私を嫌っていた冷徹魔導士が魅了の魔法にかかった結果、なぜか私にだけ愛を囁く

 十分ほどして大きな邸宅の前にやってくる。
 玄関のノッカーを鳴らすと、すぐにクリシィール家の執事、セバスが出て来た。

「これは、ジュリア様。こんばんは」
「こんばんは。こんなに夜遅く訪ねてきて、ごめんなさい。ギルから何か聞いている?」
「はい。ジュリア様がいらっしゃるだろうが決して屋敷に入れるな、と厳命されております」
「女性との接触は?」
「はい?」
「使用人でも何でも、ギルは女性と接触してないわよね」
「……しておりませんが」

 ほっと胸を撫で下ろす。もちろんギルフォードも自分がおかれている状況はよく分かっているだろうから、そんな軽率な真似はしないだろう。

「なら、女性は近づけないように。それから中に入れて。強引に押し通ったっていうことにして。お願い」
「……かしこまりました。ですが、そのような嘘は必要ございません。私がお入れしたということにします」
「そういうわけには……」
「いいえ。こうしてジュリア様が屋敷を訪ねてきていただいたのは本当に久しぶりのことですから嬉しゅうございます」
「セバス……それじゃ、御言葉に甘えさせてもらうわね」

 こうしてギルフォードの邸宅を訪ねるのは本当に久しぶりだ。
 彼は今この広い邸宅で使用人たちと暮らしている。

 両親は彼が十五歳の時に流行病で亡くなっていた。
 その時はギルフォードとの関係が悪化したとで、父親がクリシィール家に行くのはまかり成らんと軟禁したため、お葬式に行くこともできなかった。

「こちらでございます」

 セバスが手燭で足元を照らしてくれながら二階の突き当たりの部屋まで案内してくれる。

「私から声をおかけしますか?」
「いいえ。ここまでで。ありがとう」
「失礼いたします」

 セバスはにこやかに微笑みながら去って行く。
 ジュリアはノックをする。

「ギル、私よ」

 舌打ちが聞こえた。

「セバスのやつ」
「彼は悪くない。私が彼を昏倒させて、無理矢理押し入ったのよ」
「嘘をつくな。お前がそんなことをする訳がない」
「さんざん悪態をついている割りに、そういうところへの信頼は揺らいでないのね」

 思わず口元が緩んだ。

「…………」
「ここを開けて」
「さっきのことを忘れたのか。それとも、俺に押し倒されたいのか?」
「さっきは私も不意を突かれたけど、今度はあんなあっさりいかないわよ。お願い。話をさせて」
「……話ならここで出来るだろう」

 ギルフォードはさっきのようにジュリアを抱きしてしまうことを心配しているのかもしれない。
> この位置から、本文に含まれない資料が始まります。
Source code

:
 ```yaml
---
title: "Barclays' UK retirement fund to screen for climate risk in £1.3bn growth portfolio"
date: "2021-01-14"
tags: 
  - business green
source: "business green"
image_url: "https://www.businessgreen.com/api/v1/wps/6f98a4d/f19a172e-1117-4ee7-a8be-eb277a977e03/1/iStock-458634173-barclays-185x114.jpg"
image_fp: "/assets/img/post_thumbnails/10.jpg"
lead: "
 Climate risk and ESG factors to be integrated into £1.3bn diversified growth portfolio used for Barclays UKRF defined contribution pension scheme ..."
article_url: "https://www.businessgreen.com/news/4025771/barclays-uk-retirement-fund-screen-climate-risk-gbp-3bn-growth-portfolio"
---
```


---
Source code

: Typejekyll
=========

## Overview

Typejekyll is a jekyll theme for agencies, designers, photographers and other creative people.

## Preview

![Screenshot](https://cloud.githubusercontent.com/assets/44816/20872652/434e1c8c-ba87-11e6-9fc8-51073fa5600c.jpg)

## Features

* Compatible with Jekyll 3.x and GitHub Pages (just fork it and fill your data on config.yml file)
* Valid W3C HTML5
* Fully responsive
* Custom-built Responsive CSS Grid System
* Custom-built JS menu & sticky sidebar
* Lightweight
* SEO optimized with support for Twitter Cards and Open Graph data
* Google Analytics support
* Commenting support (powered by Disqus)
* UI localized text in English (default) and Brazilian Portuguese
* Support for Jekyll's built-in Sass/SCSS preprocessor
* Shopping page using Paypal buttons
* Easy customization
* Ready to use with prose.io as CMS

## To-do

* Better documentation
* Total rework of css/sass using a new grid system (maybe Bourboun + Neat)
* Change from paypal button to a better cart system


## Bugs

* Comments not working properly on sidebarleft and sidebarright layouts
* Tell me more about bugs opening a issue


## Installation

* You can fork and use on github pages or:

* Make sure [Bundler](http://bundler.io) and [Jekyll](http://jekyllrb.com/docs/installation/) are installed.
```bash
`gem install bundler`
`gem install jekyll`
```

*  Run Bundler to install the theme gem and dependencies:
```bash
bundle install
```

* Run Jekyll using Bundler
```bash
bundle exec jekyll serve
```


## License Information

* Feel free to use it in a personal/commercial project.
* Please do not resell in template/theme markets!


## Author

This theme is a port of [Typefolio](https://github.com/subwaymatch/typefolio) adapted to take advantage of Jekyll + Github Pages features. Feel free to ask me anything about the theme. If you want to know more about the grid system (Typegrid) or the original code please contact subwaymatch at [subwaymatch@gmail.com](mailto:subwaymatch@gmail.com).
「分かった。それじゃ話すわ。これから、マッケナンさんが戻って来るまで、あなたのサポートをするわ」

 ガタン、と部屋で大きな音がした。

「どうしてそうなる!」
「あなたは今、魅了魔法に憑かれてるのよ。国の英雄の一人であるあなたが誰彼構わず女性を襲うなんてことになったら国は大混乱よ。私はあなたの友人として、そういう事態を防ぎたいの」
「必要ない。さっさと帰れ」
「断るわ。それじゃ、また明日」
「おい、待て」

 扉ごしにかけられる唸り声を背に、ジュリアはセバスに事の次第を話す。
 彼は屋敷を取り仕切る立場である以上、知っておいてもらわないといけない。
 もちろん、危うく唇を奪われそうになったことは伏せた。

「そんなことが……。かしこまりました。では、ジュリア様は客間をお使い下さい。メイドたちにはしばらく自宅待機を命じます」
「こんな夜更けに色々とごめんなさい」
「いいえ。それよりも必要なものがございましたら、遠慮せず仰ってください」
「ありがとう」

 というわけで、客間をあてがってもらえる。
 ベッドに腰かけると、軍服と軍靴を脱ぐ。
 シャワーは朝浴びればいいかと思い、そのままベッドに潜り込む。

 ――私がしっかりサポートして、ギルの軍での評価が落ちないようにしないと!

 ジュリアは拳を握り締め、決意した。